2.6 swapping behavior
[Posted May 5, 2004 by corbet]
There has, recently, been a new round of complaints about how the 2.6
kernel swaps out memory. Some users have been very vocal in their belief
that, if they
have sufficient physical memory, their applications should never be swapped
out. These people get annoyed when they sit down at their display in the
morning and find that their office suite or web browser is unresponsive,
and stays that way for some time. They get even more annoyed when they look
and see how much memory the kernel is using for caching file contents
rather than process memory. The obvious question to ask is: couldn't the
kernel cut back a bit on the file caches and keep applications in memory?
The answer is that the kernel can be made to behave that way by tweaking a
runtime parameter, but it is not necessarily a good idea. Before getting
into that, however, it's worth noting that recent 2.6 kernels have a memory
management problem which can cause serious problems after an application
which reads through entire filesystems (updatedb, say, or a backup) has
run. The problem is the slab cache's tendency to request allocations of
multiple, contiguous pages; these allocations, when done at the behest
of filesystem code, can bring the system to a halt. A patch has been merged which fixes this
particular problem for 2.6.6.
The bigger issue remains, however: should the kernel swap out user
applications in order to cache more file contents? There are plenty of
arguments in favor of this behavior. Quite a few large applications set up
big areas of memory which they rarely, if ever use. If application memory
is occasionally forced to disk, the unused parts will remain there, and
that much physical memory will be freed for more useful contents. Without
swapping application memory to disk and seeing what gets faulted back in,
it is almost impossible to figure out which pages are not really needed.
A large file cache is also a performance enhancer. The speedups that come
from having frequently-accessed data in memory are harder to see than the
slowdowns caused by having to fault in a large application, but they can
lead to better system throughput overall.

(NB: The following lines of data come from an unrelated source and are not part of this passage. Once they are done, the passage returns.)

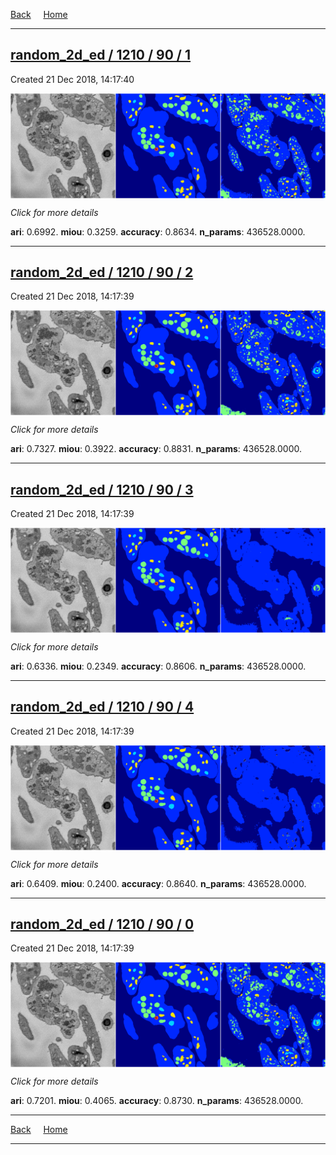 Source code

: 
[Back](..)&nbsp;&nbsp;&nbsp;&nbsp;&nbsp;[Home](https://leapmanlab.github.io/snapshots)

---

<div class="summary"><a href="1"><h2>random_2d_ed / 1210 / 90 / 1</h2></a><p>Created 21 Dec 2018, 14:17:40
</p><a href="1"><img src="1/media/summary.png" align="center"></a><p>
<i>Click for more details</i>
</p></div>

**ari**: 0.6992. **miou**: 0.3259. **accuracy**: 0.8634. **n_params**: 436528.0000. 

---

<div class="summary"><a href="2"><h2>random_2d_ed / 1210 / 90 / 2</h2></a><p>Created 21 Dec 2018, 14:17:39
</p><a href="2"><img src="2/media/summary.png" align="center"></a><p>
<i>Click for more details</i>
</p></div>

**ari**: 0.7327. **miou**: 0.3922. **accuracy**: 0.8831. **n_params**: 436528.0000. 

---

<div class="summary"><a href="3"><h2>random_2d_ed / 1210 / 90 / 3</h2></a><p>Created 21 Dec 2018, 14:17:39
</p><a href="3"><img src="3/media/summary.png" align="center"></a><p>
<i>Click for more details</i>
</p></div>

**ari**: 0.6336. **miou**: 0.2349. **accuracy**: 0.8606. **n_params**: 436528.0000. 

---

<div class="summary"><a href="4"><h2>random_2d_ed / 1210 / 90 / 4</h2></a><p>Created 21 Dec 2018, 14:17:39
</p><a href="4"><img src="4/media/summary.png" align="center"></a><p>
<i>Click for more details</i>
</p></div>

**ari**: 0.6409. **miou**: 0.2400. **accuracy**: 0.8640. **n_params**: 436528.0000. 

---

<div class="summary"><a href="0"><h2>random_2d_ed / 1210 / 90 / 0</h2></a><p>Created 21 Dec 2018, 14:17:39
</p><a href="0"><img src="0/media/summary.png" align="center"></a><p>
<i>Click for more details</i>
</p></div>

**ari**: 0.7201. **miou**: 0.4065. **accuracy**: 0.8730. **n_params**: 436528.0000. 

---

[Back](..)&nbsp;&nbsp;&nbsp;&nbsp;&nbsp;[Home](https://leapmanlab.github.io/snapshots)

---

Still, there are users who insist that, for example, a system backup should
never force OpenOffice out to disk. They don't care how quickly a system
maintenance application runs at 3:00 in the morning, but they care a lot
about how the system responds when they are at the keyboard. This wish was
expressed repeatedly until Andrew Morton exclaimed:
I'm gonna stick my fingers in my ears and sing "la la la" until
people tell me "I set swappiness to zero and it didn't do what I
wanted it to do".
This helped quiet the debate as the parties involved looked more closely at
this particular parameter. Or, perhaps, it was just fear of Andrew's
singing. Either way, it has become clear that most people are unaware of
what the "swappiness" parameter does; the fact that it has never been documented may
have something to do with that.
So... swappiness, which is exported to
/proc/sys/vm/swappiness, is a parameter which sets the kernel's
balance between reclaiming pages from the page cache and swapping out
process memory. The reclaim code works (in a very simplified way) by
calculating a few numbers:
- The "distress" value is a measure of how much trouble the kernel
is having freeing memory. The first time the kernel decides it needs
to start reclaiming pages, distress will be zero; if more
attempts are required, that value goes up, approaching a high value of
100.
- mapped_ratio is an approximate percentage of how much of the
system's total memory is mapped (i.e. is part of a process's address
space) within a given memory zone.
- vm_swappiness is the swappiness parameter, which is set to 60
by default.
With those numbers in hand, the kernel calculates its "swap tendency":
swap_tendency = mapped_ratio/2 + distress + vm_swappiness;
If swap_tendency is below 100, the kernel will only reclaim page
cache pages. Once it goes above that value, however, pages which are part
of some process's address space will also be considered for reclaim. So,
if life is easy, swappiness is set to 60, and distress is zero,
the system will not swap
process memory until it reaches 80% of the total. Users who would like to
never see application memory swapped out can set swappiness to zero; that
setting will cause the kernel to ignore process memory until the
distress value gets quite high.
The swappiness parameter should do what a lot of users want, but it does
not solve the whole problem. Swappiness is a global parameter; it affects
every process on the system in the same way. What a number of people would
like to see, however, is a way to single out individual applications for
special treatment. Possible approaches include using the process's "nice"
value to control memory behavior; a low-priority process would not be able
to push out significant amounts of a high-priority process's memory.
Alternatively, the VM subsystem and the scheduler could become more tightly
integrated. The scheduler already makes an effort to detect "interactive"
processes; those processes could be given the benefit of a larger working
set in memory. That sort of thing is 2.7 work, however; in the mean time,
people who are unhappy with the kernel's swap behavior may want to try
playing with the knobs which have been provided.